Bu mektup elinize ne kadar sonra ulaşır ya da ulaşır mı bilemi­yorum. İdari İşler’in koyduğu kurallar gereği mektu­p size, şa­yet bir gün, kendi iradenizle Marakeş’e gide­cek olursanız Yeryüzü Bilenleri’nden biri tarafından orada teslim edilecek.

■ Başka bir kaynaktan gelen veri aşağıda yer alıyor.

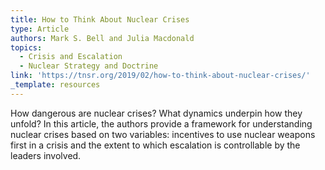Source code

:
 ```yaml
---
title: How to Think About Nuclear Crises
type: Article
authors: Mark S. Bell and Julia Macdonald
topics:
  - Crisis and Escalation
  - Nuclear Strategy and Doctrine
link: 'https://tnsr.org/2019/02/how-to-think-about-nuclear-crises/'
_template: resources
---
```


How dangerous are nuclear crises? What dynamics underpin how they unfold? In this article, the authors provide a framework for understanding nuclear crises based on two variables: incentives to use nuclear weapons first in a crisis and the extent to which escalation is controllable by the leaders involved. 
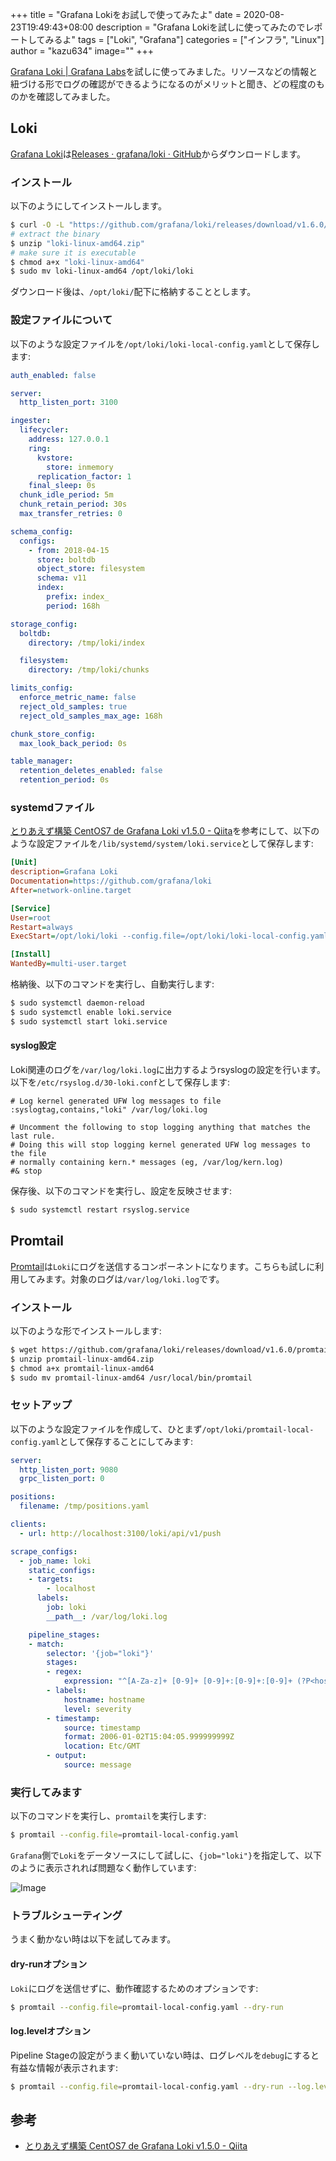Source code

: +++
title = "Grafana Lokiをお試しで使ってみたよ"
date = 2020-08-23T19:49:43+08:00
description = "Grafana Lokiを試しに使ってみたのでレポートしてみるよ"
tags = ["Loki", "Grafana"]
categories = ["インフラ", "Linux"]
author = "kazu634"
image=""
+++

[Grafana Loki | Grafana Labs](https://grafana.com/oss/loki/)を試しに使ってみました。リソースなどの情報と紐づける形でログの確認ができるようになるのがメリットと聞き、どの程度のものかを確認してみました。

## Loki
[Grafana Loki](https://grafana.com/oss/loki/)は[Releases · grafana/loki · GitHub](https://github.com/grafana/loki/releases)からダウンロードします。

### インストール
以下のようにしてインストールします。

```sh
$ curl -O -L "https://github.com/grafana/loki/releases/download/v1.6.0/loki-linux-amd64.zip"
# extract the binary
$ unzip "loki-linux-amd64.zip"
# make sure it is executable
$ chmod a+x "loki-linux-amd64"
$ sudo mv loki-linux-amd64 /opt/loki/loki
```

ダウンロード後は、`/opt/loki/`配下に格納することとします。

### 設定ファイルについて
以下のような設定ファイルを`/opt/loki/loki-local-config.yaml`として保存します:

```yaml
auth_enabled: false

server:
  http_listen_port: 3100

ingester:
  lifecycler:
    address: 127.0.0.1
    ring:
      kvstore:
        store: inmemory
      replication_factor: 1
    final_sleep: 0s
  chunk_idle_period: 5m
  chunk_retain_period: 30s
  max_transfer_retries: 0

schema_config:
  configs:
    - from: 2018-04-15
      store: boltdb
      object_store: filesystem
      schema: v11
      index:
        prefix: index_
        period: 168h

storage_config:
  boltdb:
    directory: /tmp/loki/index

  filesystem:
    directory: /tmp/loki/chunks

limits_config:
  enforce_metric_name: false
  reject_old_samples: true
  reject_old_samples_max_age: 168h

chunk_store_config:
  max_look_back_period: 0s

table_manager:
  retention_deletes_enabled: false
  retention_period: 0s
```

### systemdファイル
[とりあえず構築 CentOS7 de Grafana Loki v1.5.0 - Qiita](https://qiita.com/docomodake/items/446cc550e042a0503635)を参考にして、以下のような設定ファイルを`/lib/systemd/system/loki.service`として保存します:

```ini
[Unit]
description=Grafana Loki
Documentation=https://github.com/grafana/loki
After=network-online.target

[Service]
User=root
Restart=always
ExecStart=/opt/loki/loki --config.file=/opt/loki/loki-local-config.yaml

[Install]
WantedBy=multi-user.target
```

格納後、以下のコマンドを実行し、自動実行します:

```sh
$ sudo systemctl daemon-reload
$ sudo systemctl enable loki.service
$ sudo systemctl start loki.service
```

#### syslog設定
Loki関連のログを`/var/log/loki.log`に出力するようrsyslogの設定を行います。以下を`/etc/rsyslog.d/30-loki.conf`として保存します:

```
# Log kernel generated UFW log messages to file
:syslogtag,contains,"loki" /var/log/loki.log

# Uncomment the following to stop logging anything that matches the last rule.
# Doing this will stop logging kernel generated UFW log messages to the file
# normally containing kern.* messages (eg, /var/log/kern.log)
#& stop
```

保存後、以下のコマンドを実行し、設定を反映させます:

```sh
$ sudo systemctl restart rsyslog.service
```

## Promtail
[Promtail](https://grafana.com/docs/loki/latest/clients/promtail/)は`Loki`にログを送信するコンポーネントになります。こちらも試しに利用してみます。対象のログは`/var/log/loki.log`です。

### インストール
以下のような形でインストールします:

```sh
$ wget https://github.com/grafana/loki/releases/download/v1.6.0/promtail-linux-amd64.zip
$ unzip promtail-linux-amd64.zip
$ chmod a+x promtail-linux-amd64
$ sudo mv promtail-linux-amd64 /usr/local/bin/promtail
```

### セットアップ
以下のような設定ファイルを作成して、ひとまず`/opt/loki/promtail-local-config.yaml`として保存することにしてみます:

```yaml
server:
  http_listen_port: 9080
  grpc_listen_port: 0

positions:
  filename: /tmp/positions.yaml

clients:
  - url: http://localhost:3100/loki/api/v1/push

scrape_configs:
  - job_name: loki
    static_configs:
    - targets:
        - localhost
      labels:
        job: loki
        __path__: /var/log/loki.log

    pipeline_stages:
    - match:
        selector: '{job="loki"}'
        stages:
        - regex:
            expression: "^[A-Za-z]+ [0-9]+ [0-9]+:[0-9]+:[0-9]+ (?P<hostname>[^ ]+) loki[^:]+: level=(?P<severity>[^ ]+) ts=(?P<timestamp>[^ ]+) (?P<message>.*)$"
        - labels:
            hostname: hostname
            level: severity
        - timestamp:
            source: timestamp
            format: 2006-01-02T15:04:05.999999999Z
            location: Etc/GMT
        - output:
            source: message
```

### 実行してみます
以下のコマンドを実行し、`promtail`を実行します:

```sh
$ promtail --config.file=promtail-local-config.yaml
```

`Grafana`側で`Loki`をデータソースにして試しに、`{job="loki"}`を指定して、以下のように表示されれば問題なく動作しています:

![Image](https://farm66.staticflickr.com/65535/50259462657_1ee9e406cb_c.jpg)

### トラブルシューティング
うまく動かない時は以下を試してみます。

#### dry-runオプション
`Loki`にログを送信せずに、動作確認するためのオプションです:

```sh
$ promtail --config.file=promtail-local-config.yaml --dry-run
```

#### log.levelオプション
Pipeline Stageの設定がうまく動いていない時は、ログレベルを`debug`にすると有益な情報が表示されます:

```sh
$ promtail --config.file=promtail-local-config.yaml --dry-run --log.level=debug
```


## 参考
- [とりあえず構築 CentOS7 de Grafana Loki v1.5.0 - Qiita](https://qiita.com/docomodake/items/446cc550e042a0503635)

Yolunuzun hiçbir zaman Marakeş’e düşmemesi ihtimalini dü­şünmek dahi istemiyo­rum. İşin aslı, geleceği­nizi biliyorum.

Ve bendeniz Frederic Beauchamp, Marakeş’e geldiğiniz o gün, tüm ayrıntıları konuşmak üzere, sizi cep saati penceremin yer al­dığı antikacı dükkânında bekleyeceğim.

Mektubun kazara başkasının eline geçmesi ihtimalinde dahi, onların size bahşedilmiş istiap haddinde olmadıklarını ve mektubu anlayamayacaklarını bilmenin rahatlığıyla, şahsı­nızın da kimseyle paylaşma­yacağını öngörmenin güveniyle, Marakeş’deki penceremde görüşmek üzere Mademoiselle!